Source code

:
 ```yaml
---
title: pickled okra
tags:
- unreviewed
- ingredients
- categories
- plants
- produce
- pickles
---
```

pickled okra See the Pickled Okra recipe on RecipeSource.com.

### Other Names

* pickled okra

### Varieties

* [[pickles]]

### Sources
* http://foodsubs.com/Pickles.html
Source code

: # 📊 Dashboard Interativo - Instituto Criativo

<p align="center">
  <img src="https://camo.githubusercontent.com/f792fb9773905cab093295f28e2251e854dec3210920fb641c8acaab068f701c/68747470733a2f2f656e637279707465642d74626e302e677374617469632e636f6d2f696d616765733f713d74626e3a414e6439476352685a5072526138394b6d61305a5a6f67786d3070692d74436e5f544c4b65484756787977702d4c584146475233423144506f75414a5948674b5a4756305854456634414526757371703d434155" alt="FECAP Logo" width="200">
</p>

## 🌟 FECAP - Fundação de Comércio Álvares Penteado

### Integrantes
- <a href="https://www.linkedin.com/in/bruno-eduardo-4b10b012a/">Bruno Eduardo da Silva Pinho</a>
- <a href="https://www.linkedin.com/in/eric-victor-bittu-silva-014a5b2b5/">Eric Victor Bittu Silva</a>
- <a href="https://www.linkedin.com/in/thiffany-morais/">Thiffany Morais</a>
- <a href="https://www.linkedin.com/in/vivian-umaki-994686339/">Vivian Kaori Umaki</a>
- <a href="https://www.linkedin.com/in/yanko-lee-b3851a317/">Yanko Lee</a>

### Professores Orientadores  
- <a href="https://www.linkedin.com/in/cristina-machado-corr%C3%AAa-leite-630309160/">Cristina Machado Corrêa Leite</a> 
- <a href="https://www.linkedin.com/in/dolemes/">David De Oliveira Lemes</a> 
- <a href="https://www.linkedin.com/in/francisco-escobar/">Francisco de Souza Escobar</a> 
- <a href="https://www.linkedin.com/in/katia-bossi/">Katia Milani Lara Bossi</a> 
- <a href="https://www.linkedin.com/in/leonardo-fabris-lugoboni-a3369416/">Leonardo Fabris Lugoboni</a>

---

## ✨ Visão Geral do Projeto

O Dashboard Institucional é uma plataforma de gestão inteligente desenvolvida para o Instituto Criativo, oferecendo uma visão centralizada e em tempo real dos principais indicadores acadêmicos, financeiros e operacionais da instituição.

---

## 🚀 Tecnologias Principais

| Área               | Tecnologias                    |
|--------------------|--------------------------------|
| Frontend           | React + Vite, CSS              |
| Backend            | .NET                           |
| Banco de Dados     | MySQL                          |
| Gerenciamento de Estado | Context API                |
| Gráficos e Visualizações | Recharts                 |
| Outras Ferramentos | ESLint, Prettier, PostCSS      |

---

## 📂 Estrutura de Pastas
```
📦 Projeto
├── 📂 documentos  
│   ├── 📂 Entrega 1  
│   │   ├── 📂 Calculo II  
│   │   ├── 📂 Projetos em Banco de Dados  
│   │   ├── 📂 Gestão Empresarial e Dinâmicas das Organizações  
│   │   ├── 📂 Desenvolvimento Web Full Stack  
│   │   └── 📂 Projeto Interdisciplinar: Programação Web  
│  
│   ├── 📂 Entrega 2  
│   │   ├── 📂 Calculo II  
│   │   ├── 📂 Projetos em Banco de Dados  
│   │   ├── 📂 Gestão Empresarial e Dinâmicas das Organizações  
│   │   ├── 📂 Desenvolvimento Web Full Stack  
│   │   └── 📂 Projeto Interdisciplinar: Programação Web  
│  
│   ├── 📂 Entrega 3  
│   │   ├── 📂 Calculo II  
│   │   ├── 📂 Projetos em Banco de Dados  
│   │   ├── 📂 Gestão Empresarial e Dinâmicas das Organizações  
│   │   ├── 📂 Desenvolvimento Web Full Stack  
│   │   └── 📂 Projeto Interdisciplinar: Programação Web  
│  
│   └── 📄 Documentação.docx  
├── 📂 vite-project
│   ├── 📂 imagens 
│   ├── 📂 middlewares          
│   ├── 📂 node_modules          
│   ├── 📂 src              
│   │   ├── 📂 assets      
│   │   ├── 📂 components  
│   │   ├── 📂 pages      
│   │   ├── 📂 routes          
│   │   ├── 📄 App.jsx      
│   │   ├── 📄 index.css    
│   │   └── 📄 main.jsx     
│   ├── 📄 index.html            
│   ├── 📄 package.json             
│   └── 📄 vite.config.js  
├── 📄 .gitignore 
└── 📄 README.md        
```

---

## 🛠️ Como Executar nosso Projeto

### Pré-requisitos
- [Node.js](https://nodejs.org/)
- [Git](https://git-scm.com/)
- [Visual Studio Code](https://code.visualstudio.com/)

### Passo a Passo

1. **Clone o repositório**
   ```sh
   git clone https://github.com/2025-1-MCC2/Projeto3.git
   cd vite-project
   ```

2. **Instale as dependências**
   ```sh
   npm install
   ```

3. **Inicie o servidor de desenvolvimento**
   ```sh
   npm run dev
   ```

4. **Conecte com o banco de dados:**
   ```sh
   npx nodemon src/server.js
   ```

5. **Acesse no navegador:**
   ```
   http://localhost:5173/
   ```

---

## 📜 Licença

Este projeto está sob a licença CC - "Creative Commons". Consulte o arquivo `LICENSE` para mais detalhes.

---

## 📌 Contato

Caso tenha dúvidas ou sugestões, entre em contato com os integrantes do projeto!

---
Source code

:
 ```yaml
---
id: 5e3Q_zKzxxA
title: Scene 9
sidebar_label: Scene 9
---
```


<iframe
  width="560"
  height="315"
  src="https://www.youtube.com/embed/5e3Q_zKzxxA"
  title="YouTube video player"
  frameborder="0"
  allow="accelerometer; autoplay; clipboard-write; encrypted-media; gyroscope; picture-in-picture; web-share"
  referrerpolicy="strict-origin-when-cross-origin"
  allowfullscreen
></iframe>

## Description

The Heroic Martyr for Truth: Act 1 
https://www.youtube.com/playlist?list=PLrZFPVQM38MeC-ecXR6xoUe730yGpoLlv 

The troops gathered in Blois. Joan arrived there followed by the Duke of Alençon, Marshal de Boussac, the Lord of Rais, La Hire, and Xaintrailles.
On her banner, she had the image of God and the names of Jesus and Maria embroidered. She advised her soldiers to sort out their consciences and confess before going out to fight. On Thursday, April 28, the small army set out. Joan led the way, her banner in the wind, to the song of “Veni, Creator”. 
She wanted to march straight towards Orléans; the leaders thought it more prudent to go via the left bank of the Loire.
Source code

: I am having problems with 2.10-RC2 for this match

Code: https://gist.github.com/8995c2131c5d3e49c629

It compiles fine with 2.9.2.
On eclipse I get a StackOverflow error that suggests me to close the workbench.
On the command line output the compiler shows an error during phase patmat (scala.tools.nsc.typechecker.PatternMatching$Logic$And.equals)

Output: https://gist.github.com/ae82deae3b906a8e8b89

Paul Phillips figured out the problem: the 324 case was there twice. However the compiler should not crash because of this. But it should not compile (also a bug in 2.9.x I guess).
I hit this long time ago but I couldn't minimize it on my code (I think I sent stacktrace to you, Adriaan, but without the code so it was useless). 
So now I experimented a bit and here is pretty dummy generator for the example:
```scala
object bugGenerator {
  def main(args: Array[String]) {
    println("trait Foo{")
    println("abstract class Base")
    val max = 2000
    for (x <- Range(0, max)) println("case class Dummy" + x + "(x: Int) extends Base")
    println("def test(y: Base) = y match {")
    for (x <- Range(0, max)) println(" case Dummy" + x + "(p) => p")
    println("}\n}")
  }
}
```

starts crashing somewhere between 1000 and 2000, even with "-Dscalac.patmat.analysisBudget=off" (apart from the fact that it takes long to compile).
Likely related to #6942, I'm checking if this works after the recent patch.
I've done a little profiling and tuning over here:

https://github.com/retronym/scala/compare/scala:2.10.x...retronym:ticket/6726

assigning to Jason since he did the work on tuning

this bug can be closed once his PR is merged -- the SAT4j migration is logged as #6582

**Work item**
Copy every single line of the material above that holds "patmat".

**Solution for this task**
On the command line output the compiler shows an error during phase patmat (scala.tools.nsc.typechecker.PatternMatching$Logic$And.equals)
starts crashing somewhere between 1000 and 2000, even with "-Dscalac.patmat.analysisBudget=off" (apart from the fact that it takes long to compile).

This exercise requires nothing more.